_Work item:_ What is needed is a word-for-word copy of every record below, minus the pictures.

_Data:_

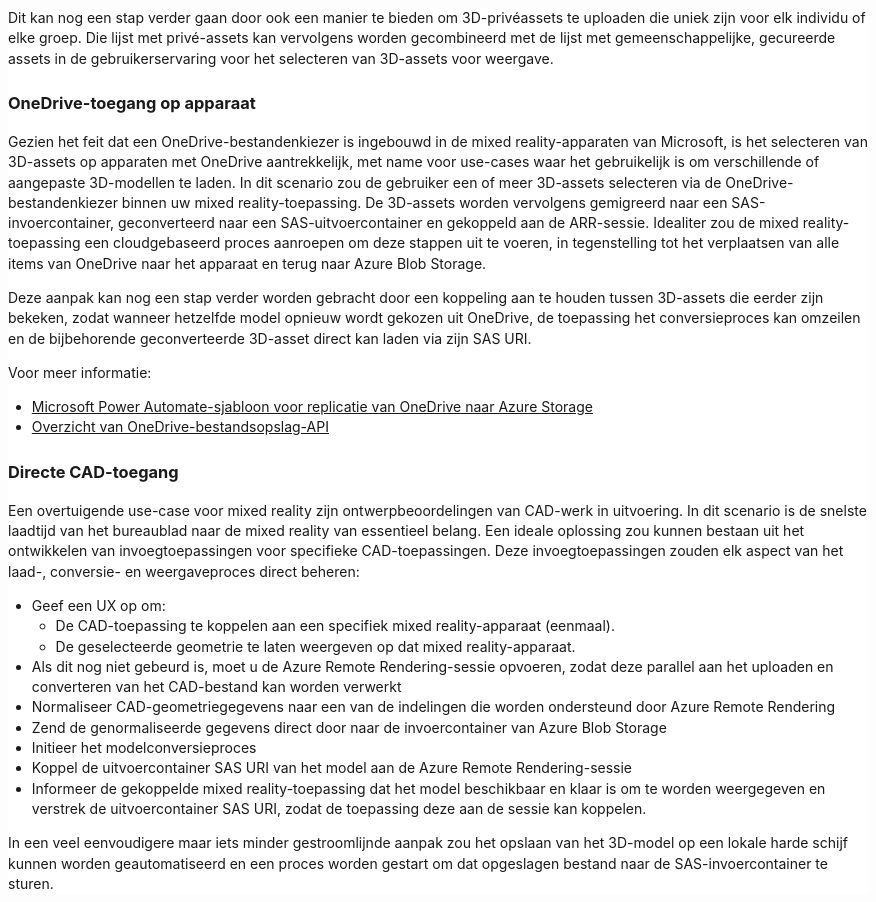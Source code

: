Dit kan nog een stap verder gaan door ook een manier te bieden om 3D-privéassets te uploaden die uniek zijn voor elk individu of elke groep. Die lijst met privé-assets kan vervolgens worden gecombineerd met de lijst met gemeenschappelijke, gecureerde assets in de gebruikerservaring voor het selecteren van 3D-assets voor weergave.

### <a name="on-device-onedrive-access"></a>OneDrive-toegang op apparaat

Gezien het feit dat een OneDrive-bestandenkiezer is ingebouwd in de mixed reality-apparaten van Microsoft, is het selecteren van 3D-assets op apparaten met OneDrive aantrekkelijk, met name voor use-cases waar het gebruikelijk is om verschillende of aangepaste 3D-modellen te laden. In dit scenario zou de gebruiker een of meer 3D-assets selecteren via de OneDrive-bestandenkiezer binnen uw mixed reality-toepassing. De 3D-assets worden vervolgens gemigreerd naar een SAS-invoercontainer, geconverteerd naar een SAS-uitvoercontainer en gekoppeld aan de ARR-sessie. Idealiter zou de mixed reality-toepassing een cloudgebaseerd proces aanroepen om deze stappen uit te voeren, in tegenstelling tot het verplaatsen van alle items van OneDrive naar het apparaat en terug naar Azure Blob Storage.

Deze aanpak kan nog een stap verder worden gebracht door een koppeling aan te houden tussen 3D-assets die eerder zijn bekeken, zodat wanneer hetzelfde model opnieuw wordt gekozen uit OneDrive, de toepassing het conversieproces kan omzeilen en de bijbehorende geconverteerde 3D-asset direct kan laden via zijn SAS URI.

Voor meer informatie:

* [Microsoft Power Automate-sjabloon voor replicatie van OneDrive naar Azure Storage](https://flow.microsoft.com/galleries/public/templates/2f90b5d3-029b-4e2e-ad37-1c0fe6d187fe/when-a-file-is-uploaded-to-onedrive-copy-it-to-azure-storage-container/)
* [Overzicht van OneDrive-bestandsopslag-API](https://docs.microsoft.com/graph/onedrive-concept-overview)

### <a name="direct-cad-access"></a>Directe CAD-toegang

Een overtuigende use-case voor mixed reality zijn ontwerpbeoordelingen van CAD-werk in uitvoering. In dit scenario is de snelste laadtijd van het bureaublad naar de mixed reality van essentieel belang. Een ideale oplossing zou kunnen bestaan uit het ontwikkelen van invoegtoepassingen voor specifieke CAD-toepassingen. Deze invoegtoepassingen zouden elk aspect van het laad-, conversie- en weergaveproces direct beheren:

* Geef een UX op om:
  * De CAD-toepassing te koppelen aan een specifiek mixed reality-apparaat (eenmaal).
  * De geselecteerde geometrie te laten weergeven op dat mixed reality-apparaat.
* Als dit nog niet gebeurd is, moet u de Azure Remote Rendering-sessie opvoeren, zodat deze parallel aan het uploaden en converteren van het CAD-bestand kan worden verwerkt
* Normaliseer CAD-geometriegegevens naar een van de indelingen die worden ondersteund door Azure Remote Rendering
* Zend de genormaliseerde gegevens direct door naar de invoercontainer van Azure Blob Storage
* Initieer het modelconversieproces
* Koppel de uitvoercontainer SAS URI van het model aan de Azure Remote Rendering-sessie
* Informeer de gekoppelde mixed reality-toepassing dat het model beschikbaar en klaar is om te worden weergegeven en verstrek de uitvoercontainer SAS URI, zodat de toepassing deze aan de sessie kan koppelen.

In een veel eenvoudigere maar iets minder gestroomlijnde aanpak zou het opslaan van het 3D-model op een lokale harde schijf kunnen worden geautomatiseerd en een proces worden gestart om dat opgeslagen bestand naar de SAS-invoercontainer te sturen.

_Result for this exercise:_
Source code

:Dit kan nog een stap verder gaan door ook een manier te bieden om 3D-privéassets te uploaden die uniek zijn voor elk individu of elke groep. Die lijst met privé-assets kan vervolgens worden gecombineerd met de lijst met gemeenschappelijke, gecureerde assets in de gebruikerservaring voor het selecteren van 3D-assets voor weergave.

### <a name="on-device-onedrive-access"></a>OneDrive-toegang op apparaat

Gezien het feit dat een OneDrive-bestandenkiezer is ingebouwd in de mixed reality-apparaten van Microsoft, is het selecteren van 3D-assets op apparaten met OneDrive aantrekkelijk, met name voor use-cases waar het gebruikelijk is om verschillende of aangepaste 3D-modellen te laden. In dit scenario zou de gebruiker een of meer 3D-assets selecteren via de OneDrive-bestandenkiezer binnen uw mixed reality-toepassing. De 3D-assets worden vervolgens gemigreerd naar een SAS-invoercontainer, geconverteerd naar een SAS-uitvoercontainer en gekoppeld aan de ARR-sessie. Idealiter zou de mixed reality-toepassing een cloudgebaseerd proces aanroepen om deze stappen uit te voeren, in tegenstelling tot het verplaatsen van alle items van OneDrive naar het apparaat en terug naar Azure Blob Storage.

Deze aanpak kan nog een stap verder worden gebracht door een koppeling aan te houden tussen 3D-assets die eerder zijn bekeken, zodat wanneer hetzelfde model opnieuw wordt gekozen uit OneDrive, de toepassing het conversieproces kan omzeilen en de bijbehorende geconverteerde 3D-asset direct kan laden via zijn SAS URI.

Voor meer informatie:

* [Microsoft Power Automate-sjabloon voor replicatie van OneDrive naar Azure Storage](https://flow.microsoft.com/galleries/public/templates/2f90b5d3-029b-4e2e-ad37-1c0fe6d187fe/when-a-file-is-uploaded-to-onedrive-copy-it-to-azure-storage-container/)
* [Overzicht van OneDrive-bestandsopslag-API](https://docs.microsoft.com/graph/onedrive-concept-overview)

### <a name="direct-cad-access"></a>Directe CAD-toegang

Een overtuigende use-case voor mixed reality zijn ontwerpbeoordelingen van CAD-werk in uitvoering. In dit scenario is de snelste laadtijd van het bureaublad naar de mixed reality van essentieel belang. Een ideale oplossing zou kunnen bestaan uit het ontwikkelen van invoegtoepassingen voor specifieke CAD-toepassingen. Deze invoegtoepassingen zouden elk aspect van het laad-, conversie- en weergaveproces direct beheren:

* Geef een UX op om:
  * De CAD-toepassing te koppelen aan een specifiek mixed reality-apparaat (eenmaal).
  * De geselecteerde geometrie te laten weergeven op dat mixed reality-apparaat.
* Als dit nog niet gebeurd is, moet u de Azure Remote Rendering-sessie opvoeren, zodat deze parallel aan het uploaden en converteren van het CAD-bestand kan worden verwerkt
* Normaliseer CAD-geometriegegevens naar een van de indelingen die worden ondersteund door Azure Remote Rendering
* Zend de genormaliseerde gegevens direct door naar de invoercontainer van Azure Blob Storage
* Initieer het modelconversieproces
* Koppel de uitvoercontainer SAS URI van het model aan de Azure Remote Rendering-sessie
* Informeer de gekoppelde mixed reality-toepassing dat het model beschikbaar en klaar is om te worden weergegeven en verstrek de uitvoercontainer SAS URI, zodat de toepassing deze aan de sessie kan koppelen.

In een veel eenvoudigere maar iets minder gestroomlijnde aanpak zou het opslaan van het 3D-model op een lokale harde schijf kunnen worden geautomatiseerd en een proces worden gestart om dat opgeslagen bestand naar de SAS-invoercontainer te sturen.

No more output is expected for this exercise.